PROBLEM DESCRIPTION:
What lines below hold the string "system"? Copy them all.
[PROVIDED DATA — start]
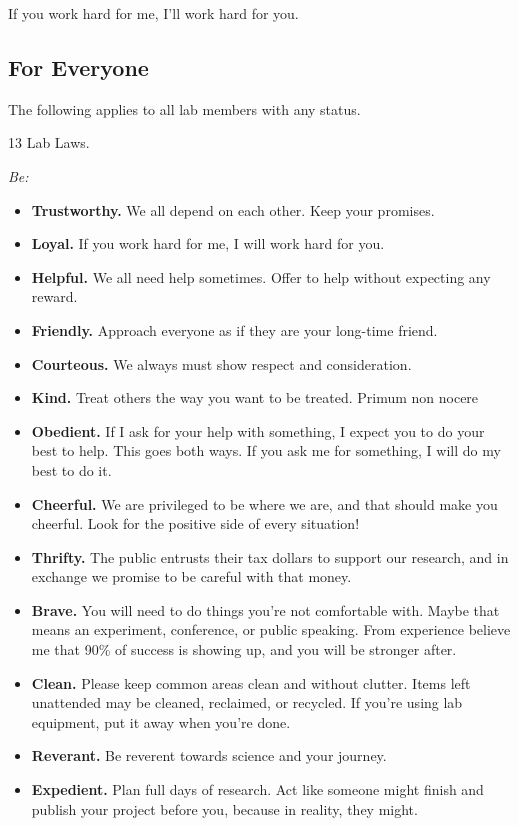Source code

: \documentclass[
]{book}
\providecommand{\tightlist}{%
  \setlength{\itemsep}{0pt}\setlength{\parskip}{0pt}}
\begin{document}
If you work hard for me, I'll work hard for you.

\hypertarget{for-everyone}{%
\subsection{For Everyone}\label{for-everyone}}

The following applies to all lab members with any status.

13 Lab Laws.

\emph{Be:}

\begin{itemize}
\tightlist
\item
  \textbf{Trustworthy.} We all depend on each other. Keep your promises.
\item
  \textbf{Loyal.} If you work hard for me, I will work hard for you.
\item
  \textbf{Helpful.} We all need help sometimes. Offer to help without expecting any reward.
\item
  \textbf{Friendly.} Approach everyone as if they are your long-time friend.
\item
  \textbf{Courteous.} We always must show respect and consideration.\\
\item
  \textbf{Kind.} Treat others the way you want to be treated. Primum non nocere
\item
  \textbf{Obedient.} If I ask for your help with something, I expect you to do your best to help. This goes both ways. If you ask me for something, I will do my best to do it.
\item
  \textbf{Cheerful.} We are privileged to be where we are, and that should make you cheerful. Look for the positive side of every situation!
\item
  \textbf{Thrifty.} The public entrusts their tax dollars to support our research, and in exchange we promise to be careful with that money.
\item
  \textbf{Brave.} You will need to do things you're not comfortable with. Maybe that means an experiment, conference, or public speaking. From experience believe me that 90\% of success is showing up, and you will be stronger after.
\item
  \textbf{Clean.} Please keep common areas clean and without clutter. Items left unattended may be cleaned, reclaimed, or recycled. If you're using lab equipment, put it away when you're done.
\item
  \textbf{Reverant.} Be reverent towards science and your journey.
\item
  \textbf{Expedient.} Plan full days of research. Act like someone might finish and publish your project before you, because in reality, they might.
\end{itemize}
\end{document}

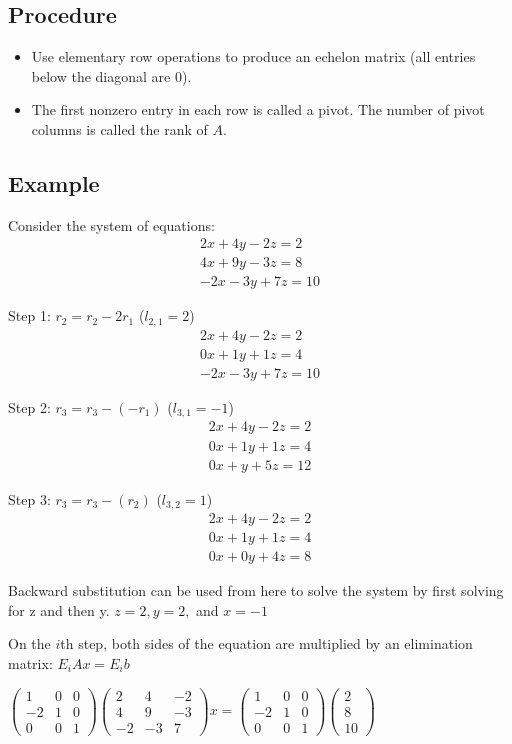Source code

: \documentclass[12pt]{article}
\begin{document}
\subsection{Procedure}
\begin{itemize}
\item Use elementary row operations to produce an echelon matrix (all entries below the diagonal are 0).
\item The first nonzero entry in each row is called a pivot. The number of pivot columns is called the rank of $A$.
\end{itemize}

\subsection{Example}
Consider the system of equations:
\begin{align*}
2x + 4y - 2z = 2\\
4x + 9y - 3z = 8\\
-2x - 3y + 7z = 10
\end{align*}

Step 1: $r_2 = r_2 - 2r_1$ ($l_{2,1} = 2$)
\begin{align*}
2x + 4y - 2z = 2\\
0x + 1y + 1z = 4\\
-2x - 3y + 7z = 10
\end{align*}

Step 2: $r_3 = r_3 - (-r_1)$ ($l_{3,1} = -1$)
\begin{align*}
2x + 4y - 2z = 2\\
0x + 1y + 1z = 4\\
0x + y + 5z = 12
\end{align*}

Step 3: $r_3 = r_3 - (r_2)$ ($l_{3,2} = 1$)
\begin{align*}
2x + 4y - 2z = 2\\
0x + 1y + 1z = 4\\
0x + 0y + 4z = 8
\end{align*}

Backward substitution can be used from here to solve the system by first solving for z and then y.
$z = 2, y = 2,$ and $x = -1$

On the $i$th step, both sides of the equation are multiplied by an elimination matrix:
$E_i Ax = E_i b$

$
\begin{pmatrix}
1&0&0\\
-2&1&0\\
0&0&1 
\end{pmatrix}
\begin{pmatrix}
2&4&-2\\
4&9&-3\\
-2&-3&7
\end{pmatrix}
x = 
\begin{pmatrix}
1&0&0\\
-2&1&0\\
0&0&1 
\end{pmatrix}
\begin{pmatrix}
2\\
8\\
10
\end{pmatrix}
$
\end{document}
[PROVIDED DATA — finish]
EXERCISE ANSWER:
Consider the system of equations:
Backward substitution can be used from here to solve the system by first solving for z and then y.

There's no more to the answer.